We knew that the Supreme Court’s opinion in Daimler AG v. Bauman, 134 S. Ct. 746 (2014), was a game changer the first time we read it. Gone is the concept of general personal jurisdiction that we learned in law school, where a defendant’s “continuous and systematic” contacts with a forum could allow a plaintiff to bring any and all causes of action against that defendant in that forum. Personal injury claims, business disputes, consumer claims, claims that the day is too long, that the night is too dark, or that Zane should never have left One Direction. Whatever. General jurisdiction means that a defendant can be held to respond without regard to the subject matter of the lawsuit.
In its place we have the properly recalibrated principle that a defendant can be subject to general personal jurisdiction only in forums where it is “at home”—which for a corporation means the place of incorporation and the principal place of business. This rule places no undue burden on plaintiffs: A plaintiff can still proceed in the defendant’s home forum, and we still have specific personal jurisdiction, under which a plaintiff can proceed against a defendant in a forum where the dispute arises from the defendant’s forum contacts. The Supreme Court merely reestablished that the Constitution will not permit importing disputes into forums where they absolutely do not belong. We are on board with that.
Our fear when Bauman came out in 2014 was that it would take an entire generation for the rule to catch on. But to our modest surprise, the Bauman track record is shaping up nicely. We reported to you last August on Bristol-Myers Squibb Co. v. Superior Court, 175 Cal.Rptr.3d 412 (Cal. Ct. App. 2014), a wrongly decided case in the California Court of Appeal, where the court paid lip service to Bauman and rejected general personal jurisdiction. But then it reached out to find specific personal jurisdiction based on “substantial, continuous economic activity” within the state, which sounds a lot like the old test for general jurisdiction. This wolf in sheep’s clothing lasted less than four months on the books before the California Supreme Court wiped it away.

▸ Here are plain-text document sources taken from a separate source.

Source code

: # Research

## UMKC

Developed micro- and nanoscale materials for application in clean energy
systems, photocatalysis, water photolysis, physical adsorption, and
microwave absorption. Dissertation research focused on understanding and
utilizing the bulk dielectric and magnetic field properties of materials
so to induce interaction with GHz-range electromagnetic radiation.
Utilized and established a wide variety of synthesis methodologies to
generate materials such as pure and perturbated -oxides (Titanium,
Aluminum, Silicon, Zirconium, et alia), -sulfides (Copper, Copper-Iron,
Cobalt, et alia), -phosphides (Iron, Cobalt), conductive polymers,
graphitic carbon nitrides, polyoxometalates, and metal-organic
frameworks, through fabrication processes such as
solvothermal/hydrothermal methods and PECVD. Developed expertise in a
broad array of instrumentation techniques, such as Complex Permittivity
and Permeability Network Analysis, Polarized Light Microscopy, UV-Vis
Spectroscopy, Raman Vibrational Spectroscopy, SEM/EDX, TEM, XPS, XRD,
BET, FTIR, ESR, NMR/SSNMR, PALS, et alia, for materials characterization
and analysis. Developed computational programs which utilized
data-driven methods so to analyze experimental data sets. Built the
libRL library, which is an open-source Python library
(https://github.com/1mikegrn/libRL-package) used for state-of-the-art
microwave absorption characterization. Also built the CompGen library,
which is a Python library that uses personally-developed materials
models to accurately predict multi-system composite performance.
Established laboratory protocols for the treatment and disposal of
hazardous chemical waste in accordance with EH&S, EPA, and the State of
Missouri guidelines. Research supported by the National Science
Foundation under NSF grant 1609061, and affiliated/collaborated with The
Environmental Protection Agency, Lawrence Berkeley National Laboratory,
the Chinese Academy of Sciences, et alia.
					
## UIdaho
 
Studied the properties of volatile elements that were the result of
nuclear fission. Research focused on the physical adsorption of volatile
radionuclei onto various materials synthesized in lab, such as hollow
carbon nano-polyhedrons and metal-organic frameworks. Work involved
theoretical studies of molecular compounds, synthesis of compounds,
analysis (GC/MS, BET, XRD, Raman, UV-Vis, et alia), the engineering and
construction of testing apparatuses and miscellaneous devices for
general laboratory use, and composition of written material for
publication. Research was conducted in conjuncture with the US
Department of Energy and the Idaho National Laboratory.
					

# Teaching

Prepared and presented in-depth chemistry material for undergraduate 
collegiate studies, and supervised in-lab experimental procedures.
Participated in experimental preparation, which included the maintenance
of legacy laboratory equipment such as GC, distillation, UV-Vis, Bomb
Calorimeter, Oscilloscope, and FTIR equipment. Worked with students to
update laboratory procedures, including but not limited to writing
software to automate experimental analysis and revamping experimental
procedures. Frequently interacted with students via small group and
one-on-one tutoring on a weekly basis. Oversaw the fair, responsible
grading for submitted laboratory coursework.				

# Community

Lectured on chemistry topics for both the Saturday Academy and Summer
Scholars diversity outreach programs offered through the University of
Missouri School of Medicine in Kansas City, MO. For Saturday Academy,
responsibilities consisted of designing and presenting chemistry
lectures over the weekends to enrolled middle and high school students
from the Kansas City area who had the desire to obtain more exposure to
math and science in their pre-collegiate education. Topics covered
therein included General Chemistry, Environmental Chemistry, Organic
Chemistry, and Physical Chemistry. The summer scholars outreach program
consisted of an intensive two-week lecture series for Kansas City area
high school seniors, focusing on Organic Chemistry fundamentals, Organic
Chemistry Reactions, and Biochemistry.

We find promise today in two additional recent cases rejecting general jurisdiction under Bauman: Neely v. Wyeth, Inc., No. 4:11-cv-00325, U.S. Dist. LEXIS 39879 (E.D. Mo. Mar. 30, 2015), and BNSF Railway Co. v. Superior Court, No. B260798, 2015 WL 1404544 (Cal. Ct. App. Mar. 27, 2015).
Neely is a prescription drug case. After the Supreme Court decided Bauman, two defendants re-asserted their previously rejected challenges to personal jurisdiction in Missouri. What were their forum contacts? One was registered to do business in Missouri, had designated an in-state agent for service of process, had distributed the drug in Missouri, and had a handful of employees there. Neely, at **2-3. The other had employees in Missouri and participated in a state-run program that provides prescription drugs to Missouri citizens. It was also owned by the world’s largest generic drug company, which meant by inference that it derived significant revenue from Missouri. (You might call this “too big to let plaintiff fail” jurisdiction.) Id. at *3.
The problem for the plaintiff was that the decedent had resided in Kentucky and had used the drug there, so no specific jurisdiction. It was either general jurisdiction or nothing in Missouri, and the district court decided nothing. Id. None of the defendants was incorporated or had a principal place of business in Missouri, and the plaintiffs’ other arguments proved too much: Registering to do business in a state obviously cannot establish general jurisdiction, or else every registered corporation could be sued in the state for any reason. Bauman “clearly rejects this proposition,” which we discussed a few weeks ago here Id. at *7.
The same goes for participating in the Missouri’s prescription drug program, whose nickname we love (“MoRx”), but cannot pronounce. Lots of drug companies participate, but that does not make them amenable to suit in Missouri for all purposes, nor does having employees in the state because “given the global nature of our economy and the ever increasing use of teleworking/telecommunications as a common means of conducting business, the employment of individuals physically located in the state of Missouri is immaterial. Id. at *9. We’re not sure why being owned by a giant parent company was ever relevant to jurisdiction, but if it ever was, the district court decided that the parent’s “revenue and extensive business dealings cannot be imputed” to the subsidiary. Id.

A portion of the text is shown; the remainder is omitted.